* **Your task**: Go through the entries below. Copy each line in which "will" appears.

╭─ Material shown

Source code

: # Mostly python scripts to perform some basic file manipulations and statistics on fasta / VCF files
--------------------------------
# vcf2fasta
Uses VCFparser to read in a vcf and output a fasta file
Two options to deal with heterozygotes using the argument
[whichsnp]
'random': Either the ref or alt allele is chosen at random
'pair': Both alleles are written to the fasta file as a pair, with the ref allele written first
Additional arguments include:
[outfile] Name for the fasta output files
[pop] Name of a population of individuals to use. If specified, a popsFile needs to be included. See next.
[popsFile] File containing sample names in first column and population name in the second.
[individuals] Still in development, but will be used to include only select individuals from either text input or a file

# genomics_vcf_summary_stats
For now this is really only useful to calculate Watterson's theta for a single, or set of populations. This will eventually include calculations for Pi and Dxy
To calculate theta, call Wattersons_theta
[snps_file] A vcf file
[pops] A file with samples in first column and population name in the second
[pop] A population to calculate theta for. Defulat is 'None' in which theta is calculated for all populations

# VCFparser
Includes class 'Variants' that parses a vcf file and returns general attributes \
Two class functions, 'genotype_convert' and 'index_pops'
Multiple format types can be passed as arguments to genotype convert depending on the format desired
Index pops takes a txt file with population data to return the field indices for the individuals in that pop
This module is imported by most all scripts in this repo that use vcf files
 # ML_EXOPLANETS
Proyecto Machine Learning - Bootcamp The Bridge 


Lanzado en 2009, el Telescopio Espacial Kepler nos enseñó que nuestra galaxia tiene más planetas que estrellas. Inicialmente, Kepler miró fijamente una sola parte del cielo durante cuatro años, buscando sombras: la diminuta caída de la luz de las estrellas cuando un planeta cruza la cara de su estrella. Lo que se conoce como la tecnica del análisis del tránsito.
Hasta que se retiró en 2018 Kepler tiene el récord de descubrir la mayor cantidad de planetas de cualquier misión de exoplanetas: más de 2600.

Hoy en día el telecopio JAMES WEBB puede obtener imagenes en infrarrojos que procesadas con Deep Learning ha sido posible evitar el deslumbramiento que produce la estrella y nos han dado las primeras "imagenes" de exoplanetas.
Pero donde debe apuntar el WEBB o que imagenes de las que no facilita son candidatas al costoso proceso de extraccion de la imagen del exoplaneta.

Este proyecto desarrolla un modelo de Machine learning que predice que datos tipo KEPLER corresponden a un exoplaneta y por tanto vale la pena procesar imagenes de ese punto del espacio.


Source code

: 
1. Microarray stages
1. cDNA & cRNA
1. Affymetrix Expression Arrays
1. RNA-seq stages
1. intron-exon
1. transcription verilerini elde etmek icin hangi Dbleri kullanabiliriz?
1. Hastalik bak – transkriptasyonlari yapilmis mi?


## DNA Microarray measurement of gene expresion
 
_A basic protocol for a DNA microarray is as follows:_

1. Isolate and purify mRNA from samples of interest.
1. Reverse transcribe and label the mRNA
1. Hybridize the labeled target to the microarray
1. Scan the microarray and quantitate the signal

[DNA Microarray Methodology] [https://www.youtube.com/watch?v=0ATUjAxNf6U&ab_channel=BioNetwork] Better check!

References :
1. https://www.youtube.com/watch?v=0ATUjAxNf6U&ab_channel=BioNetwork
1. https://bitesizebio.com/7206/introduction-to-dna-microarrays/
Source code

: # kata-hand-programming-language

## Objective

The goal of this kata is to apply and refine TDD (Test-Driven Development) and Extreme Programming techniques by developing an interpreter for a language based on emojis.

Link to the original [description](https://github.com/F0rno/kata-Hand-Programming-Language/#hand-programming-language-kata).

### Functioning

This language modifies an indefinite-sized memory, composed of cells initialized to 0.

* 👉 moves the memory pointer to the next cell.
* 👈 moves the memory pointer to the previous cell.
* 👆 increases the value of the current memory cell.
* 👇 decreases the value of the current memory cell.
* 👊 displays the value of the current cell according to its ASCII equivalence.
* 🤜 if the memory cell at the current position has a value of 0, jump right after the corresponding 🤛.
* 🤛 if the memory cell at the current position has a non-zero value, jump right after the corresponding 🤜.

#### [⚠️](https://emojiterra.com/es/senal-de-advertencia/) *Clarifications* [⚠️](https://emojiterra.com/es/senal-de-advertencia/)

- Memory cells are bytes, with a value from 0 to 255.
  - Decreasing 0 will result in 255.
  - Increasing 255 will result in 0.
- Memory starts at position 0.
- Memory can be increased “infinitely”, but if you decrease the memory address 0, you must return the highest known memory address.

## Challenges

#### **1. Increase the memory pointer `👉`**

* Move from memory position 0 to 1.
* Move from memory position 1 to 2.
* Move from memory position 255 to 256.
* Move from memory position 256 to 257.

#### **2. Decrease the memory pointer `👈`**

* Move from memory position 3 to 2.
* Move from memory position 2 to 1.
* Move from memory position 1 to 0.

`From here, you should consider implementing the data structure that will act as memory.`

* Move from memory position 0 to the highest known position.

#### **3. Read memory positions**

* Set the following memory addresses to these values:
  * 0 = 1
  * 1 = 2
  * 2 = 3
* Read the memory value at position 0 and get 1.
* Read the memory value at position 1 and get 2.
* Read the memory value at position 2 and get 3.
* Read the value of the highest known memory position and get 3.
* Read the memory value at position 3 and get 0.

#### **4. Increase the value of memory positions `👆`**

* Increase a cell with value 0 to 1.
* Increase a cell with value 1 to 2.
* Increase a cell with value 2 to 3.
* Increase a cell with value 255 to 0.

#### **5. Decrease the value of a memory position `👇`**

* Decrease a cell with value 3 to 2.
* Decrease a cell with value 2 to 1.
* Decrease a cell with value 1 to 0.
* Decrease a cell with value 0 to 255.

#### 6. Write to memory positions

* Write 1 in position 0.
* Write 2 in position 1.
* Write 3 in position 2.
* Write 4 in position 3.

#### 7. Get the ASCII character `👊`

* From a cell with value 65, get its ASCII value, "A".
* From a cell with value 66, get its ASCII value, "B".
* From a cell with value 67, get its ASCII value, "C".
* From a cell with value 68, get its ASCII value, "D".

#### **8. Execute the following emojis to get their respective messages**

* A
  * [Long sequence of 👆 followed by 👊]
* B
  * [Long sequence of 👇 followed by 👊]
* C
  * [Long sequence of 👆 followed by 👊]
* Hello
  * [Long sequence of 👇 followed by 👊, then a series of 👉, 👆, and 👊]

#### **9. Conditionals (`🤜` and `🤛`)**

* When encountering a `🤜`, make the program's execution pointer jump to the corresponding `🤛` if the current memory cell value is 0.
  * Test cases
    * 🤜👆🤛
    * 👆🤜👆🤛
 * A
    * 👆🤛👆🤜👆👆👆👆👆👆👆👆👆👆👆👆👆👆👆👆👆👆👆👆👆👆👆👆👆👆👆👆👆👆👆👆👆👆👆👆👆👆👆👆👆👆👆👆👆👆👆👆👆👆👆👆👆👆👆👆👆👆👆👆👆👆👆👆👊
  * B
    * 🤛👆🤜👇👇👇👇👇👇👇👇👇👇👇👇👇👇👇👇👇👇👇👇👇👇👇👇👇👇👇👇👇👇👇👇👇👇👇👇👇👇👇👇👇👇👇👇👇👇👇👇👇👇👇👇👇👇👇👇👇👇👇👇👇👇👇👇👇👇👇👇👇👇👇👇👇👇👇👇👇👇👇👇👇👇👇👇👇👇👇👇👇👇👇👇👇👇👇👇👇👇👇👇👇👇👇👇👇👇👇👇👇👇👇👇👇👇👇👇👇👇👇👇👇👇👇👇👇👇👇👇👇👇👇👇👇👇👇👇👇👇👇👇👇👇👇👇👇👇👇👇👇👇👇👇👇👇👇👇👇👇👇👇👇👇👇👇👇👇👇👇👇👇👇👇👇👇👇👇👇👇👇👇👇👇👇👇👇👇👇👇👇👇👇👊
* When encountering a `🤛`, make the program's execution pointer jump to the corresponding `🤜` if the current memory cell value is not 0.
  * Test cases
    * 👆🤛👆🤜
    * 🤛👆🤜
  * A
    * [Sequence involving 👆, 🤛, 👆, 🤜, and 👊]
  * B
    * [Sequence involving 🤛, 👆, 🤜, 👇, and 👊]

╰─

* **Result**:
[individuals] Still in development, but will be used to include only select individuals from either text input or a file
For now this is really only useful to calculate Watterson's theta for a single, or set of populations. This will eventually include calculations for Pi and Dxy
  - Decreasing 0 will result in 255.
  - Increasing 255 will result in 0.
`From here, you should consider implementing the data structure that will act as memory.`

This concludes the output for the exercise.